Source data
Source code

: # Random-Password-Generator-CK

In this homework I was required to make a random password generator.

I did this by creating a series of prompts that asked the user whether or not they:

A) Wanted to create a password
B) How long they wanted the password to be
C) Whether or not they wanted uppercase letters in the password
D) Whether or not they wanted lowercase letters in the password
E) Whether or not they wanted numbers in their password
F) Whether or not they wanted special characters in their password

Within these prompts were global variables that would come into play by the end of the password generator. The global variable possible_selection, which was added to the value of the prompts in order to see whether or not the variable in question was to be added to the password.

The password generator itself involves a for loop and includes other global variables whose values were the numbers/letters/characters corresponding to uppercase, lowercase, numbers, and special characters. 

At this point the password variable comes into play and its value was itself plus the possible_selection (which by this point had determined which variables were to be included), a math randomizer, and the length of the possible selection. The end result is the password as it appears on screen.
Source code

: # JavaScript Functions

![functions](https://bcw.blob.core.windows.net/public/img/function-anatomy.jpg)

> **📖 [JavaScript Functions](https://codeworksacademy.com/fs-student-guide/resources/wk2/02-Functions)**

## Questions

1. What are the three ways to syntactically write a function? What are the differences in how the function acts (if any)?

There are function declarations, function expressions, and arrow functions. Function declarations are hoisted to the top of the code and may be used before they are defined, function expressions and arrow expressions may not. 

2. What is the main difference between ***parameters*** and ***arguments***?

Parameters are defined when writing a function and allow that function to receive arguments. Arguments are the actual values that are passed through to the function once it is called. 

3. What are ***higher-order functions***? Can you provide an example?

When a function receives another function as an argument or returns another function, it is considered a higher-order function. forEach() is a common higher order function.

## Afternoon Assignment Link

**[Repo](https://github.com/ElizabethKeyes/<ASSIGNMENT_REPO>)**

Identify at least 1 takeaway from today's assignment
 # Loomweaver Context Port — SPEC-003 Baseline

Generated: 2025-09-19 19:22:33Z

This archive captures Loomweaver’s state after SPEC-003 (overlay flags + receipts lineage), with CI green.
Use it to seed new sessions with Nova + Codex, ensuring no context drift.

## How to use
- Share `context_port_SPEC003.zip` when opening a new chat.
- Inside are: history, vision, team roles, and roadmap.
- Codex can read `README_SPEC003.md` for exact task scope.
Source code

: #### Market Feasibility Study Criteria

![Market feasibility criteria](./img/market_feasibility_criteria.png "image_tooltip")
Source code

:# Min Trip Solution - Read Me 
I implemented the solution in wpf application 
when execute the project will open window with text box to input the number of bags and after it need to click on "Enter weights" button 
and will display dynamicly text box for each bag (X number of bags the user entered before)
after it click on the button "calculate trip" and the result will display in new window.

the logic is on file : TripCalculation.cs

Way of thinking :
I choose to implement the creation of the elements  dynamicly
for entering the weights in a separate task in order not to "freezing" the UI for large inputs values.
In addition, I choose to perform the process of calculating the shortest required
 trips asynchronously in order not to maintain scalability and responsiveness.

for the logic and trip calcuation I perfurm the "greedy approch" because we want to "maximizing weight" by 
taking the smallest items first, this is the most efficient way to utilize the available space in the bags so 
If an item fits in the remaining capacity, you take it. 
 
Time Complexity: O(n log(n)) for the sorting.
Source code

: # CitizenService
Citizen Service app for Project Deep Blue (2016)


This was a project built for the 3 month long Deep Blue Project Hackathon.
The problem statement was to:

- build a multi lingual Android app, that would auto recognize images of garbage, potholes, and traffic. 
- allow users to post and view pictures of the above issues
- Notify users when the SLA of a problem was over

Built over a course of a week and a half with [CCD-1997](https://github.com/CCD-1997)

_Prompt_:
Retype all of the entries. Keep each one exactly as written.

_Exercise response_:
Source code

: # Random-Password-Generator-CK

In this homework I was required to make a random password generator.

I did this by creating a series of prompts that asked the user whether or not they:

A) Wanted to create a password
B) How long they wanted the password to be
C) Whether or not they wanted uppercase letters in the password
D) Whether or not they wanted lowercase letters in the password
E) Whether or not they wanted numbers in their password
F) Whether or not they wanted special characters in their password

Within these prompts were global variables that would come into play by the end of the password generator. The global variable possible_selection, which was added to the value of the prompts in order to see whether or not the variable in question was to be added to the password.

The password generator itself involves a for loop and includes other global variables whose values were the numbers/letters/characters corresponding to uppercase, lowercase, numbers, and special characters. 

At this point the password variable comes into play and its value was itself plus the possible_selection (which by this point had determined which variables were to be included), a math randomizer, and the length of the possible selection. The end result is the password as it appears on screen.
Source code

: # JavaScript Functions

![functions](https://bcw.blob.core.windows.net/public/img/function-anatomy.jpg)

> **📖 [JavaScript Functions](https://codeworksacademy.com/fs-student-guide/resources/wk2/02-Functions)**

## Questions

1. What are the three ways to syntactically write a function? What are the differences in how the function acts (if any)?

There are function declarations, function expressions, and arrow functions. Function declarations are hoisted to the top of the code and may be used before they are defined, function expressions and arrow expressions may not. 

2. What is the main difference between ***parameters*** and ***arguments***?

Parameters are defined when writing a function and allow that function to receive arguments. Arguments are the actual values that are passed through to the function once it is called. 

3. What are ***higher-order functions***? Can you provide an example?

When a function receives another function as an argument or returns another function, it is considered a higher-order function. forEach() is a common higher order function.

## Afternoon Assignment Link

**[Repo](https://github.com/ElizabethKeyes/<ASSIGNMENT_REPO>)**

Identify at least 1 takeaway from today's assignment
 # Loomweaver Context Port — SPEC-003 Baseline

Generated: 2025-09-19 19:22:33Z

This archive captures Loomweaver’s state after SPEC-003 (overlay flags + receipts lineage), with CI green.
Use it to seed new sessions with Nova + Codex, ensuring no context drift.

## How to use
- Share `context_port_SPEC003.zip` when opening a new chat.
- Inside are: history, vision, team roles, and roadmap.
- Codex can read `README_SPEC003.md` for exact task scope.
Source code

: #### Market Feasibility Study Criteria

![Market feasibility criteria](./img/market_feasibility_criteria.png "image_tooltip")
Source code

:# Min Trip Solution - Read Me 
I implemented the solution in wpf application 
when execute the project will open window with text box to input the number of bags and after it need to click on "Enter weights" button 
and will display dynamicly text box for each bag (X number of bags the user entered before)
after it click on the button "calculate trip" and the result will display in new window.

the logic is on file : TripCalculation.cs

Way of thinking :
I choose to implement the creation of the elements  dynamicly
for entering the weights in a separate task in order not to "freezing" the UI for large inputs values.
In addition, I choose to perform the process of calculating the shortest required
 trips asynchronously in order not to maintain scalability and responsiveness.

for the logic and trip calcuation I perfurm the "greedy approch" because we want to "maximizing weight" by 
taking the smallest items first, this is the most efficient way to utilize the available space in the bags so 
If an item fits in the remaining capacity, you take it. 
 
Time Complexity: O(n log(n)) for the sorting.
Source code

: # CitizenService
Citizen Service app for Project Deep Blue (2016)


This was a project built for the 3 month long Deep Blue Project Hackathon.
The problem statement was to:

- build a multi lingual Android app, that would auto recognize images of garbage, potholes, and traffic. 
- allow users to post and view pictures of the above issues
- Notify users when the SLA of a problem was over

Built over a course of a week and a half with [CCD-1997](https://github.com/CCD-1997)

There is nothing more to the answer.